Kip While I’m at it: How to win at the Cracker Barrel peg game

In my last post I discussed the game of hangman, aided by an algorithmic analysis of the winningest words. A few months ago I did something similar with the peg game they have on the tables at Cracker Barrel.  The one where you have a triangle with 15 pegs, with one missing. You remove a peg by jumping over it. The goal is to leave only one peg remaining. I think I won the game the very first time I ever played it, and I don’t think I’ve won since then.
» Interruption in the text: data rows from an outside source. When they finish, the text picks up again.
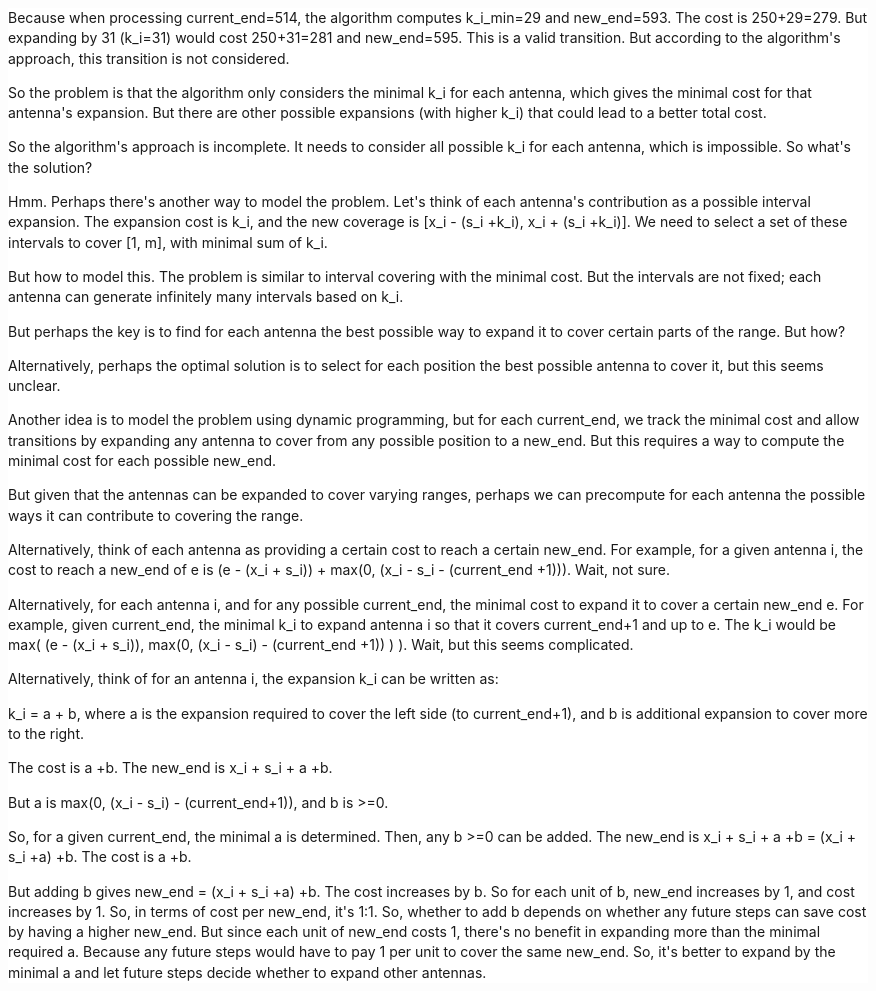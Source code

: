 Because when processing current_end=514, the algorithm computes k_i_min=29 and new_end=593. The cost is 250+29=279. But expanding by 31 (k_i=31) would cost 250+31=281 and new_end=595. This is a valid transition. But according to the algorithm's approach, this transition is not considered.

So the problem is that the algorithm only considers the minimal k_i for each antenna, which gives the minimal cost for that antenna's expansion. But there are other possible expansions (with higher k_i) that could lead to a better total cost.

So the algorithm's approach is incomplete. It needs to consider all possible k_i for each antenna, which is impossible. So what's the solution?

Hmm. Perhaps there's another way to model the problem. Let's think of each antenna's contribution as a possible interval expansion. The expansion cost is k_i, and the new coverage is [x_i - (s_i +k_i), x_i + (s_i +k_i)]. We need to select a set of these intervals to cover [1, m], with minimal sum of k_i.

But how to model this. The problem is similar to interval covering with the minimal cost. But the intervals are not fixed; each antenna can generate infinitely many intervals based on k_i.

But perhaps the key is to find for each antenna the best possible way to expand it to cover certain parts of the range. But how?

Alternatively, perhaps the optimal solution is to select for each position the best possible antenna to cover it, but this seems unclear.

Another idea is to model the problem using dynamic programming, but for each current_end, we track the minimal cost and allow transitions by expanding any antenna to cover from any possible position to a new_end. But this requires a way to compute the minimal cost for each possible new_end.

But given that the antennas can be expanded to cover varying ranges, perhaps we can precompute for each antenna the possible ways it can contribute to covering the range.

Alternatively, think of each antenna as providing a certain cost to reach a certain new_end. For example, for a given antenna i, the cost to reach a new_end of e is (e - (x_i + s_i)) + max(0, (x_i - s_i - (current_end +1))). Wait, not sure.

Alternatively, for each antenna i, and for any possible current_end, the minimal cost to expand it to cover a certain new_end e. For example, given current_end, the minimal k_i to expand antenna i so that it covers current_end+1 and up to e. The k_i would be max( (e - (x_i + s_i)), max(0, (x_i - s_i) - (current_end +1)) ) ). Wait, but this seems complicated.

Alternatively, think of for an antenna i, the expansion k_i can be written as:

k_i = a + b, where a is the expansion required to cover the left side (to current_end+1), and b is additional expansion to cover more to the right.

The cost is a +b. The new_end is x_i + s_i + a +b.

But a is max(0, (x_i - s_i) - (current_end+1)), and b is >=0.

So, for a given current_end, the minimal a is determined. Then, any b >=0 can be added. The new_end is x_i + s_i + a +b = (x_i + s_i +a) +b. The cost is a +b. 

But adding b gives new_end = (x_i + s_i +a) +b. The cost increases by b. So for each unit of b, new_end increases by 1, and cost increases by 1. So, in terms of cost per new_end, it's 1:1. So, whether to add b depends on whether any future steps can save cost by having a higher new_end. But since each unit of new_end costs 1, there's no benefit in expanding more than the minimal required a. Because any future steps would have to pay 1 per unit to cover the same new_end. So, it's better to expand by the minimal a and let future steps decide whether to expand other antennas.
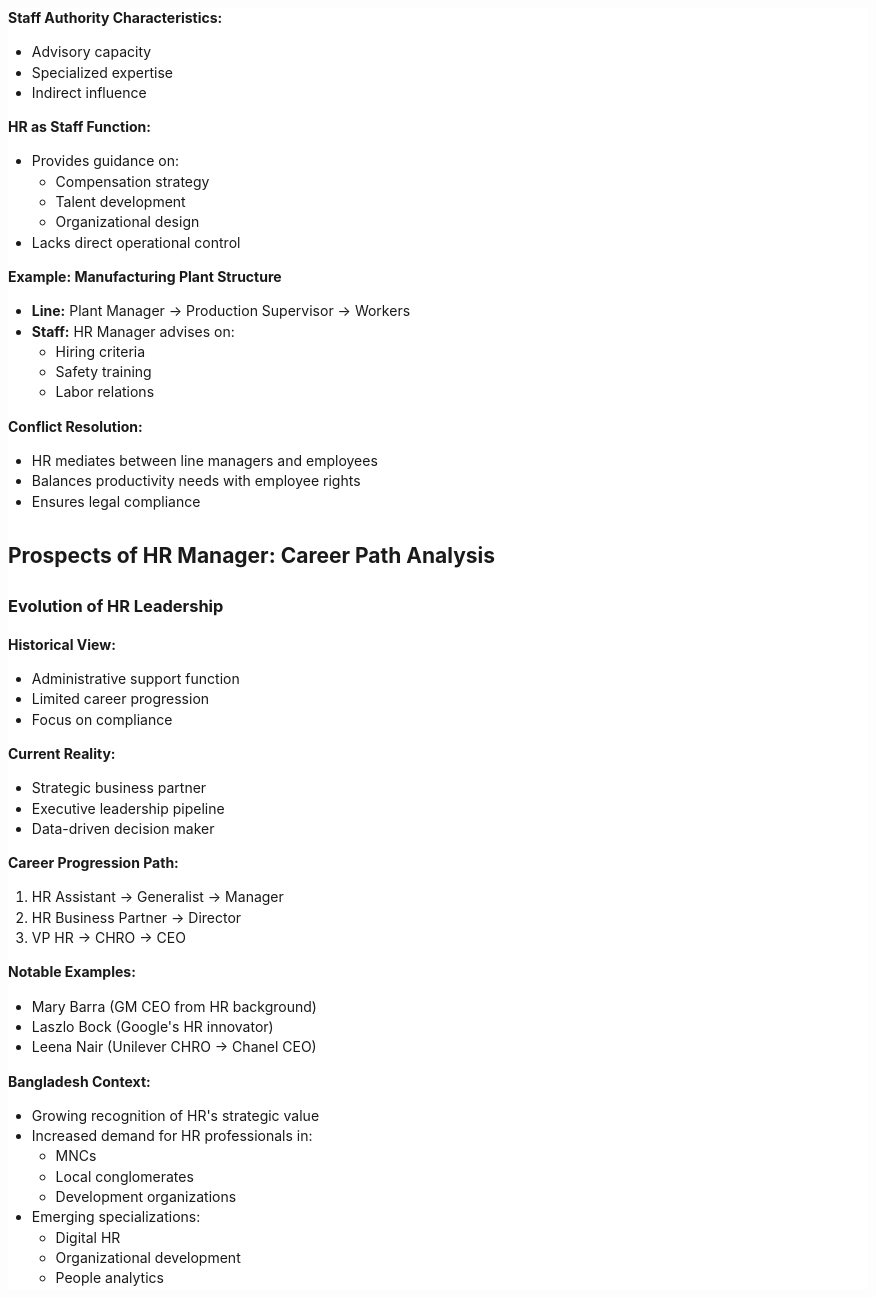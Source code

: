 **Staff Authority Characteristics:**
- Advisory capacity
- Specialized expertise
- Indirect influence

**HR as Staff Function:**
- Provides guidance on:
  - Compensation strategy
  - Talent development
  - Organizational design
- Lacks direct operational control

**Example: Manufacturing Plant Structure**
- **Line:** Plant Manager → Production Supervisor → Workers
- **Staff:** HR Manager advises on:
  - Hiring criteria
  - Safety training
  - Labor relations

**Conflict Resolution:**
- HR mediates between line managers and employees
- Balances productivity needs with employee rights
- Ensures legal compliance

## **Prospects of HR Manager: Career Path Analysis**

### **Evolution of HR Leadership**
**Historical View:**
- Administrative support function
- Limited career progression
- Focus on compliance

**Current Reality:**
- Strategic business partner
- Executive leadership pipeline
- Data-driven decision maker

**Career Progression Path:**
1. HR Assistant → Generalist → Manager
2. HR Business Partner → Director
3. VP HR → CHRO → CEO

**Notable Examples:**
- Mary Barra (GM CEO from HR background)
- Laszlo Bock (Google's HR innovator)
- Leena Nair (Unilever CHRO → Chanel CEO)

**Bangladesh Context:**
- Growing recognition of HR's strategic value
- Increased demand for HR professionals in:
  - MNCs
  - Local conglomerates
  - Development organizations
- Emerging specializations:
  - Digital HR
  - Organizational development
  - People analytics
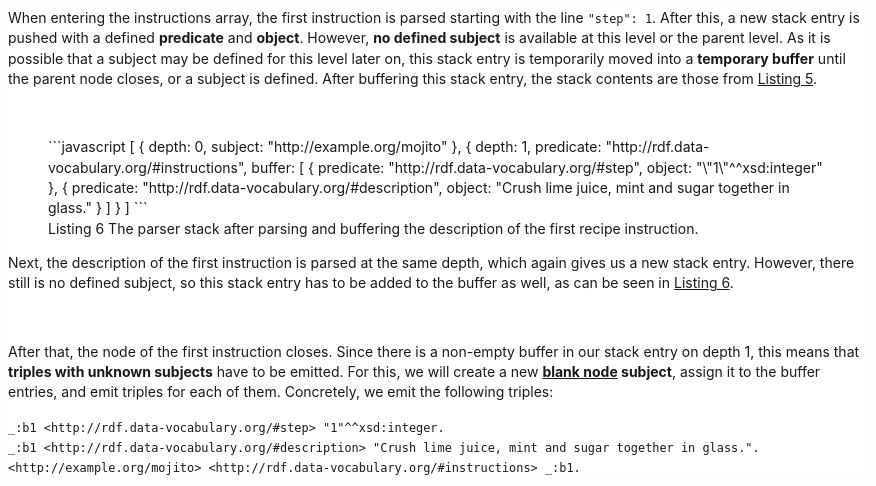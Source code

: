 When entering the instructions array, the first instruction is parsed starting with the line `"step": 1`.
After this, a new stack entry is pushed with a defined **predicate** and **object**.
However, **no defined subject** is available at this level or the parent level.
As it is possible that a subject may be defined for this level later on,
this stack entry is temporarily moved into a **temporary buffer** until the parent node closes,
or a subject is defined.
After buffering this stack entry, the stack contents are those from [Listing 5](#jsonld-recipe-mojito-stack-3).

<br class="clear" />

<figure id="jsonld-recipe-mojito-stack-4" class="listing figure-side" markdown="block">
```javascript
[
  {
    depth: 0,
    subject: "http://example.org/mojito"
  },
  {
    depth: 1,
    predicate: "http://rdf.data-vocabulary.org/#instructions",
    buffer: [
      {
        predicate: "http://rdf.data-vocabulary.org/#step",
        object: "\"1\"^^xsd:integer"
      },
      {
        predicate: "http://rdf.data-vocabulary.org/#description",
        object: "Crush lime juice, mint and sugar together in glass."
      }
    ]
  }
]
```
<figcaption markdown="block">
<span class="label">Listing 6</span>
The parser stack after parsing and buffering the description of the first recipe instruction.
</figcaption>
</figure>

Next, the description of the first instruction is parsed at the same depth,
which again gives us a new stack entry.
However, there still is no defined subject, so this stack entry has to be added to the buffer as well,
as can be seen in [Listing 6](#jsonld-recipe-mojito-stack-4).

<br class="clear" />

After that, the node of the first instruction closes.
Since there is a non-empty buffer in our stack entry on depth 1,
this means that **triples with unknown subjects** have to be emitted.
For this, we will create a new **[blank node](https://en.wikipedia.org/wiki/Blank_node) subject**,
assign it to the buffer entries, and emit triples for each of them.
Concretely, we emit the following triples:
```
_:b1 <http://rdf.data-vocabulary.org/#step> "1"^^xsd:integer.
_:b1 <http://rdf.data-vocabulary.org/#description> "Crush lime juice, mint and sugar together in glass.".
<http://example.org/mojito> <http://rdf.data-vocabulary.org/#instructions> _:b1.
```
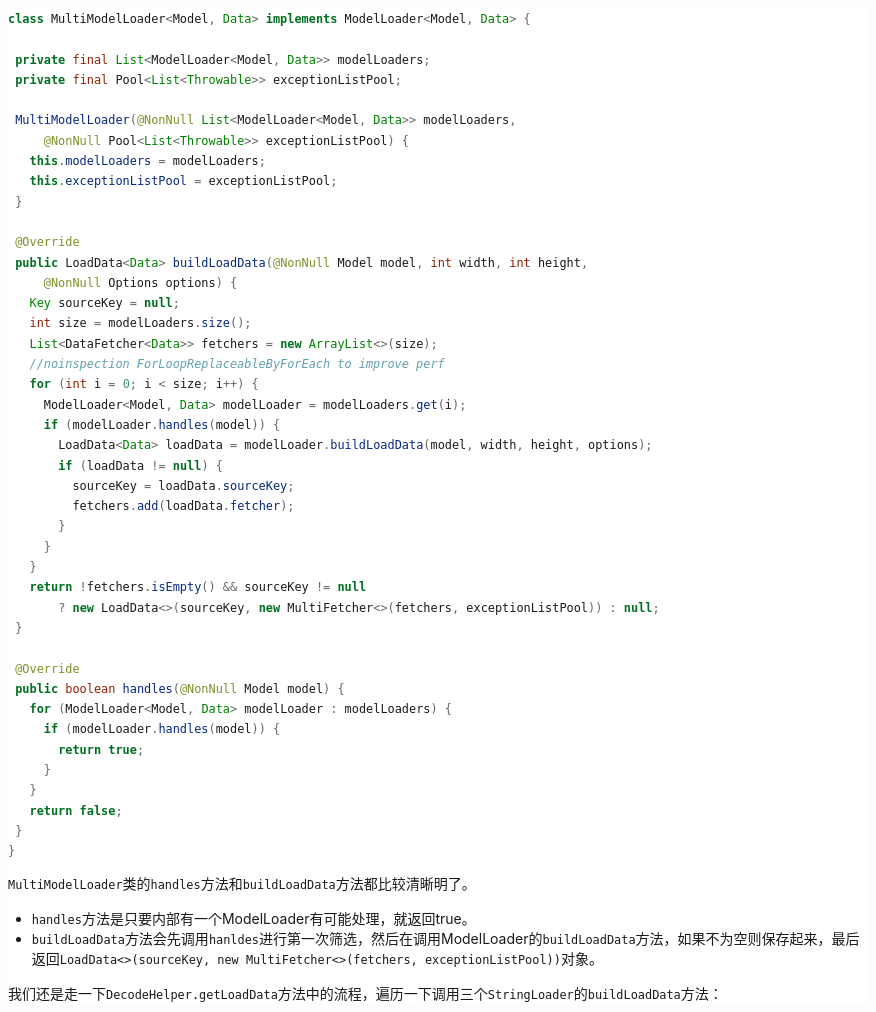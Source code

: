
 ```java
class MultiModelLoader<Model, Data> implements ModelLoader<Model, Data> {

 private final List<ModelLoader<Model, Data>> modelLoaders;
 private final Pool<List<Throwable>> exceptionListPool;

 MultiModelLoader(@NonNull List<ModelLoader<Model, Data>> modelLoaders,
     @NonNull Pool<List<Throwable>> exceptionListPool) {
   this.modelLoaders = modelLoaders;
   this.exceptionListPool = exceptionListPool;
 }

 @Override
 public LoadData<Data> buildLoadData(@NonNull Model model, int width, int height,
     @NonNull Options options) {
   Key sourceKey = null;
   int size = modelLoaders.size();
   List<DataFetcher<Data>> fetchers = new ArrayList<>(size);
   //noinspection ForLoopReplaceableByForEach to improve perf
   for (int i = 0; i < size; i++) {
     ModelLoader<Model, Data> modelLoader = modelLoaders.get(i);
     if (modelLoader.handles(model)) {
       LoadData<Data> loadData = modelLoader.buildLoadData(model, width, height, options);
       if (loadData != null) {
         sourceKey = loadData.sourceKey;
         fetchers.add(loadData.fetcher);
       }
     }
   }
   return !fetchers.isEmpty() && sourceKey != null
       ? new LoadData<>(sourceKey, new MultiFetcher<>(fetchers, exceptionListPool)) : null;
 }

 @Override
 public boolean handles(@NonNull Model model) {
   for (ModelLoader<Model, Data> modelLoader : modelLoaders) {
     if (modelLoader.handles(model)) {
       return true;
     }
   }
   return false;
 }
}
```

`MultiModelLoader`类的`handles`方法和`buildLoadData`方法都比较清晰明了。  

- `handles`方法是只要内部有一个ModelLoader有可能处理，就返回true。  
- `buildLoadData`方法会先调用`hanldes`进行第一次筛选，然后在调用ModelLoader的`buildLoadData`方法，如果不为空则保存起来，最后返回`LoadData<>(sourceKey, new MultiFetcher<>(fetchers, exceptionListPool))`对象。

我们还是走一下`DecodeHelper.getLoadData`方法中的流程，遍历一下调用三个`StringLoader`的`buildLoadData`方法：

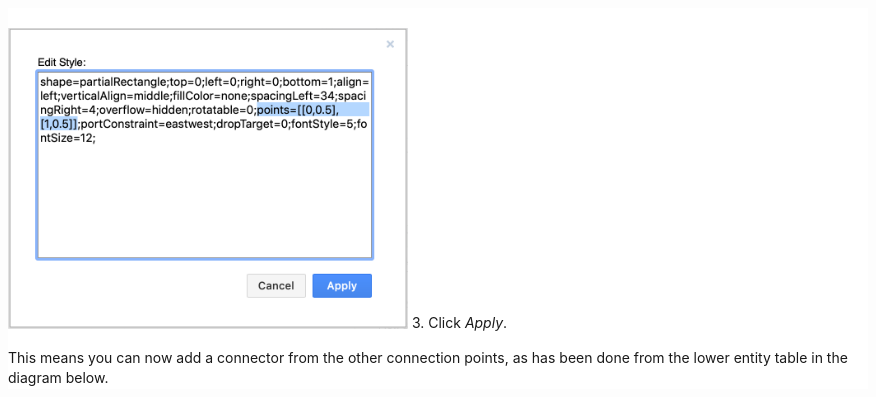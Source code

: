 <br /><img src="/assets/img/blog/edit-style-reset-points.png" width="400" alt="Reset the connection points of the row of an entity table by deleting the points[] array">
3. Click _Apply_.

This means you can now add a connector from the other connection points, as has been done from the lower entity table in the diagram below.
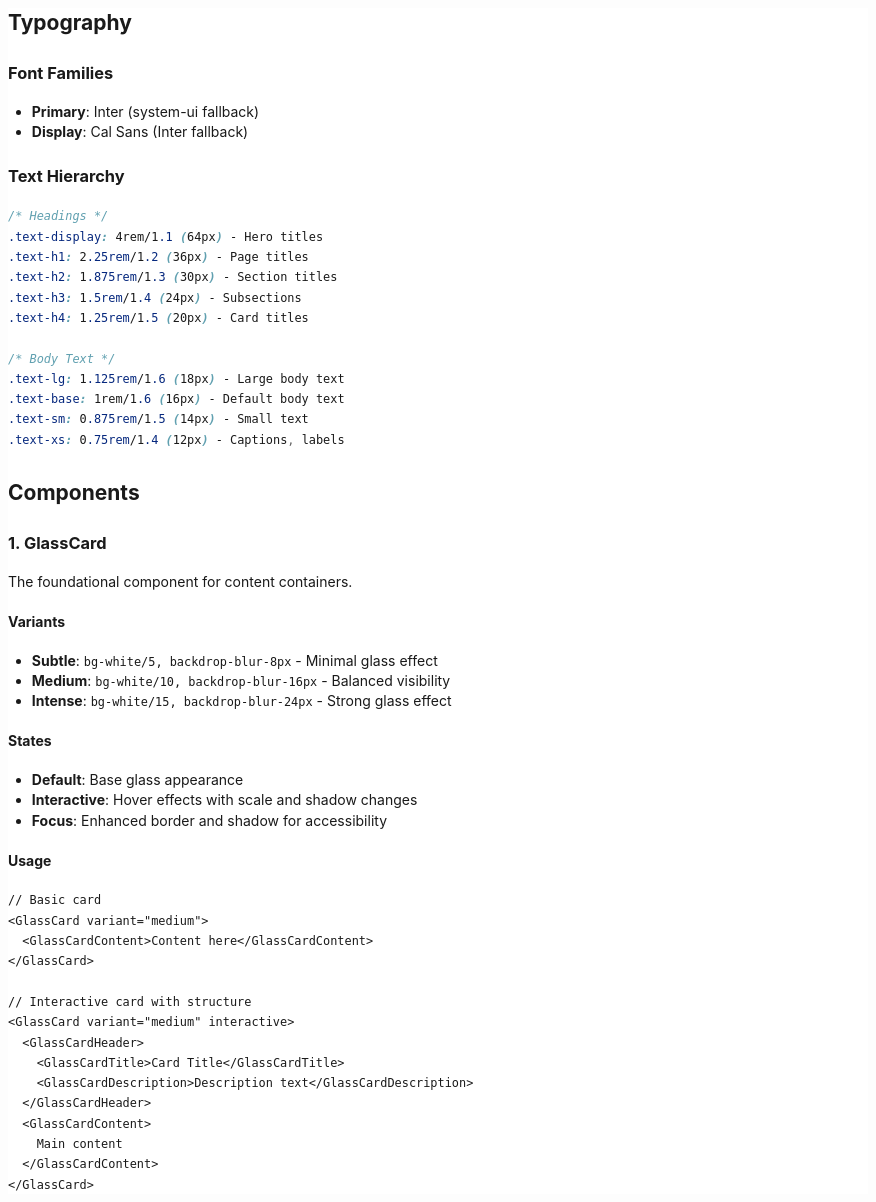 ## Typography

### Font Families
- **Primary**: Inter (system-ui fallback)
- **Display**: Cal Sans (Inter fallback)

### Text Hierarchy
```css
/* Headings */
.text-display: 4rem/1.1 (64px) - Hero titles
.text-h1: 2.25rem/1.2 (36px) - Page titles
.text-h2: 1.875rem/1.3 (30px) - Section titles
.text-h3: 1.5rem/1.4 (24px) - Subsections
.text-h4: 1.25rem/1.5 (20px) - Card titles

/* Body Text */
.text-lg: 1.125rem/1.6 (18px) - Large body text
.text-base: 1rem/1.6 (16px) - Default body text
.text-sm: 0.875rem/1.5 (14px) - Small text
.text-xs: 0.75rem/1.4 (12px) - Captions, labels
```

## Components

### 1. GlassCard
The foundational component for content containers.

#### Variants
- **Subtle**: `bg-white/5, backdrop-blur-8px` - Minimal glass effect
- **Medium**: `bg-white/10, backdrop-blur-16px` - Balanced visibility
- **Intense**: `bg-white/15, backdrop-blur-24px` - Strong glass effect

#### States
- **Default**: Base glass appearance
- **Interactive**: Hover effects with scale and shadow changes
- **Focus**: Enhanced border and shadow for accessibility

#### Usage
```tsx
// Basic card
<GlassCard variant="medium">
  <GlassCardContent>Content here</GlassCardContent>
</GlassCard>

// Interactive card with structure
<GlassCard variant="medium" interactive>
  <GlassCardHeader>
    <GlassCardTitle>Card Title</GlassCardTitle>
    <GlassCardDescription>Description text</GlassCardDescription>
  </GlassCardHeader>
  <GlassCardContent>
    Main content
  </GlassCardContent>
</GlassCard>
```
It occurred to me that the game would be easily solved with brute force, and after an hour or two of coding I had done so. However, I never went much farther than that. I had hoped to look for patterns or simple rules that lead to a victory, but never really got very far. But I decided to post what I have here just for the sake of doing so.

         0
       1   2
     3   4   5
   6   7   8   9
10  11  12  13  14

Given the above peg positions, there are four unique starting configurations: you can start with peg 0, 1, 3, or 4 removed. Any other position is a mirror and/or rotation of those four. So I looked at which starting positions were the most likely to win.

Peg 0: 29,760 ways to win of   568,630 games (5.23%)
Peg 1: 14,880 ways to win of   294,543 games (5.05%)
Peg 3: 85,258 ways to win of 1,149,568 games (7.42%)
Peg 4:  1,550 ways to win of   137,846 games (1.12%)

So the moral of the story is: start with a middle edge peg removed, not the traditional configuration of top peg removed. Beyond that, I got nuthin.